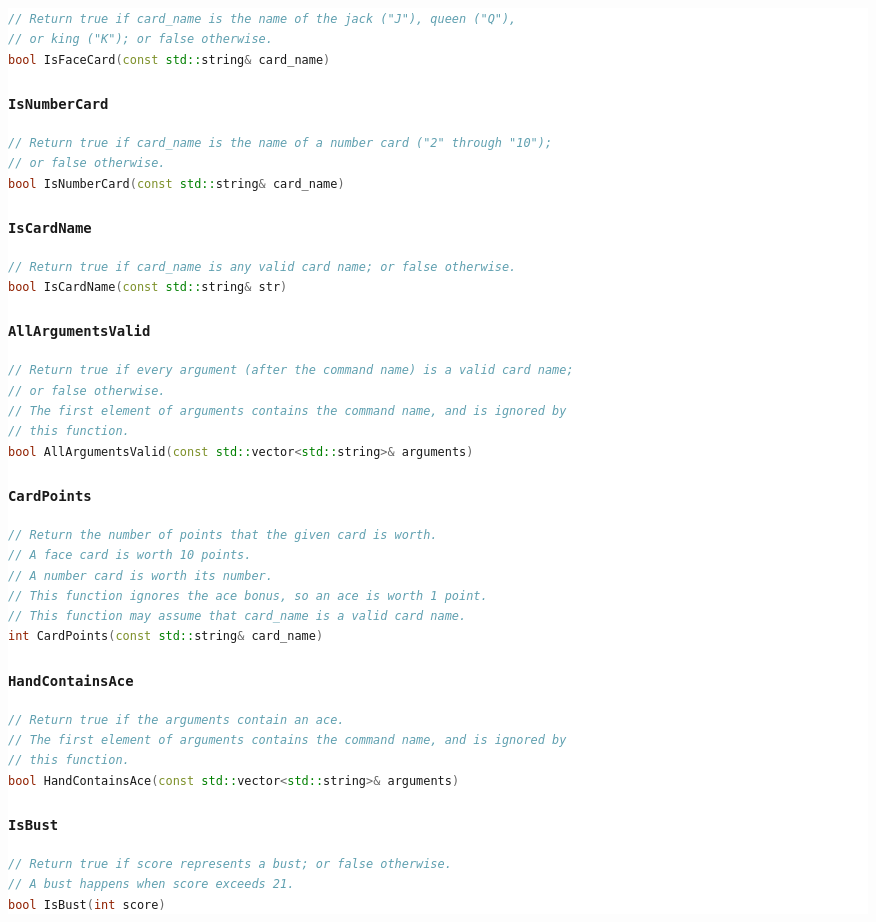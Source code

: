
 ```C++
// Return true if card_name is the name of the jack ("J"), queen ("Q"),
// or king ("K"); or false otherwise.
bool IsFaceCard(const std::string& card_name)
```

### `IsNumberCard`

```C++
// Return true if card_name is the name of a number card ("2" through "10");
// or false otherwise.
bool IsNumberCard(const std::string& card_name)
```

### `IsCardName`

```C++
// Return true if card_name is any valid card name; or false otherwise.
bool IsCardName(const std::string& str)
```

### `AllArgumentsValid`

```C++
// Return true if every argument (after the command name) is a valid card name;
// or false otherwise.
// The first element of arguments contains the command name, and is ignored by
// this function.
bool AllArgumentsValid(const std::vector<std::string>& arguments)
```

### `CardPoints`

```C++
// Return the number of points that the given card is worth.
// A face card is worth 10 points.
// A number card is worth its number.
// This function ignores the ace bonus, so an ace is worth 1 point.
// This function may assume that card_name is a valid card name.
int CardPoints(const std::string& card_name)
```

### `HandContainsAce`

```C++
// Return true if the arguments contain an ace.
// The first element of arguments contains the command name, and is ignored by
// this function. 
bool HandContainsAce(const std::vector<std::string>& arguments)
```

### `IsBust`

```C++
// Return true if score represents a bust; or false otherwise.
// A bust happens when score exceeds 21.
bool IsBust(int score)
```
==============================
# Problem statement
Each line of the material is to be output exactly. Images are not part of the expected output.

# Answer below
Source code

:
 ```C++
// Return true if card_name is the name of the jack ("J"), queen ("Q"),
// or king ("K"); or false otherwise.
bool IsFaceCard(const std::string& card_name)
```

### `IsNumberCard`

```C++
// Return true if card_name is the name of a number card ("2" through "10");
// or false otherwise.
bool IsNumberCard(const std::string& card_name)
```

### `IsCardName`

```C++
// Return true if card_name is any valid card name; or false otherwise.
bool IsCardName(const std::string& str)
```

### `AllArgumentsValid`

```C++
// Return true if every argument (after the command name) is a valid card name;
// or false otherwise.
// The first element of arguments contains the command name, and is ignored by
// this function.
bool AllArgumentsValid(const std::vector<std::string>& arguments)
```

### `CardPoints`

```C++
// Return the number of points that the given card is worth.
// A face card is worth 10 points.
// A number card is worth its number.
// This function ignores the ace bonus, so an ace is worth 1 point.
// This function may assume that card_name is a valid card name.
int CardPoints(const std::string& card_name)
```

### `HandContainsAce`

```C++
// Return true if the arguments contain an ace.
// The first element of arguments contains the command name, and is ignored by
// this function. 
bool HandContainsAce(const std::vector<std::string>& arguments)
```

### `IsBust`

```C++
// Return true if score represents a bust; or false otherwise.
// A bust happens when score exceeds 21.
bool IsBust(int score)
```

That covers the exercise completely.